- [WORK ITEM]: The response must contain every line from the records below that has "investigate".

- [DATASET RECORDS]:
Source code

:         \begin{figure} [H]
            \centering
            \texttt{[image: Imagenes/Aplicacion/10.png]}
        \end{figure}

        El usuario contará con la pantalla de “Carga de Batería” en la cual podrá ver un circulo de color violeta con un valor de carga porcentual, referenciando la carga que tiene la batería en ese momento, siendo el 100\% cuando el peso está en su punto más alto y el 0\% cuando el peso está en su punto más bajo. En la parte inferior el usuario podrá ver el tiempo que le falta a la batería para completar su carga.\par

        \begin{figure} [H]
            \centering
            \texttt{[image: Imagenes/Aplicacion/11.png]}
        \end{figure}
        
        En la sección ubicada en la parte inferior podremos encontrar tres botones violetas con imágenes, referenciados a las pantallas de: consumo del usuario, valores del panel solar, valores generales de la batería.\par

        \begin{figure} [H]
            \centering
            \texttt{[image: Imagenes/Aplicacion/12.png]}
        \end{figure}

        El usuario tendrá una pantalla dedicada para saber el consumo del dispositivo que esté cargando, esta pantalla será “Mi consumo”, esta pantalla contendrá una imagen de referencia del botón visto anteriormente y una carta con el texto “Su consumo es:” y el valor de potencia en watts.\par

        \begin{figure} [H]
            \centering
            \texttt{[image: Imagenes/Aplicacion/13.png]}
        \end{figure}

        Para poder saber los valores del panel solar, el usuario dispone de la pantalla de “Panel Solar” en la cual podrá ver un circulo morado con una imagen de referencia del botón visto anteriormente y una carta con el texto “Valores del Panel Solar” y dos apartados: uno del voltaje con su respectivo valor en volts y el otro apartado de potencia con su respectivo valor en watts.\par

...

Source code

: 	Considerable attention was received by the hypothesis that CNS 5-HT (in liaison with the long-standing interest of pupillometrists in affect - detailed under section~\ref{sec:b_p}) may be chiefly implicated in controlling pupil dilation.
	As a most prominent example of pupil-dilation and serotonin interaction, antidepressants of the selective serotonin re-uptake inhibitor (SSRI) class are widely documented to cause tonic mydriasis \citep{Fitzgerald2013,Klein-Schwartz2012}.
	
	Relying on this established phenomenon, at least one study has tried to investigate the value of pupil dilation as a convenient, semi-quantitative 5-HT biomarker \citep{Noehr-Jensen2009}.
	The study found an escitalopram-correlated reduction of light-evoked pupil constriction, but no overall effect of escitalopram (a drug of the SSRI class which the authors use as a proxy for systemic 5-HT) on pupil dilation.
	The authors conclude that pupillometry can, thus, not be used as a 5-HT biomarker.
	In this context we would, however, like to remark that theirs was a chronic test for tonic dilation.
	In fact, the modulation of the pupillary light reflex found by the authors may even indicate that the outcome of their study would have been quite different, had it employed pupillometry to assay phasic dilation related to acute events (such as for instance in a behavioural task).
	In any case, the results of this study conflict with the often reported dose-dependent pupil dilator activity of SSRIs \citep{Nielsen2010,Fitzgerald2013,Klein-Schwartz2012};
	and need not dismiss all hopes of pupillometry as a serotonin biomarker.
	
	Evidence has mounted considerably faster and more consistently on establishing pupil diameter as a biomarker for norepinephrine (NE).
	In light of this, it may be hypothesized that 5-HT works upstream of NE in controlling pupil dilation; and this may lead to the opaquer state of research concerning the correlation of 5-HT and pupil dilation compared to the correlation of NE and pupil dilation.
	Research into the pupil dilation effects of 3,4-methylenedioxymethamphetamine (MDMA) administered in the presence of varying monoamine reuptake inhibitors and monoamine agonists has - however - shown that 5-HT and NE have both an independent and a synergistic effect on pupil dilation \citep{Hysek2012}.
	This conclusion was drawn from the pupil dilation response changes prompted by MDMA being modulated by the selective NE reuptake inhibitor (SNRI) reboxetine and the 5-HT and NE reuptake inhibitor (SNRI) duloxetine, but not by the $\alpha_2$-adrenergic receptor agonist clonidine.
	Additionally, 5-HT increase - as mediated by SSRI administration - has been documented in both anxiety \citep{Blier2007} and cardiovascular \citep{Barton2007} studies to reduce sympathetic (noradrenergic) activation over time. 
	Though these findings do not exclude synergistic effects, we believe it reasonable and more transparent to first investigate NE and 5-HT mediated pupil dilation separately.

* * *

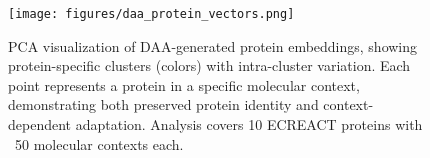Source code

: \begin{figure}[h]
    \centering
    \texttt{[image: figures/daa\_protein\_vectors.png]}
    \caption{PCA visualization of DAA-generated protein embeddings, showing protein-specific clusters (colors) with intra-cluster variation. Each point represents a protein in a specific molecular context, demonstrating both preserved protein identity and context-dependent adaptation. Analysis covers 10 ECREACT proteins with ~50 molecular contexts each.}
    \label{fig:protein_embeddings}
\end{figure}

- [REPLY TO THE TASK]:
	Relying on this established phenomenon, at least one study has tried to investigate the value of pupil dilation as a convenient, semi-quantitative 5-HT biomarker \citep{Noehr-Jensen2009}.
	Though these findings do not exclude synergistic effects, we believe it reasonable and more transparent to first investigate NE and 5-HT mediated pupil dilation separately.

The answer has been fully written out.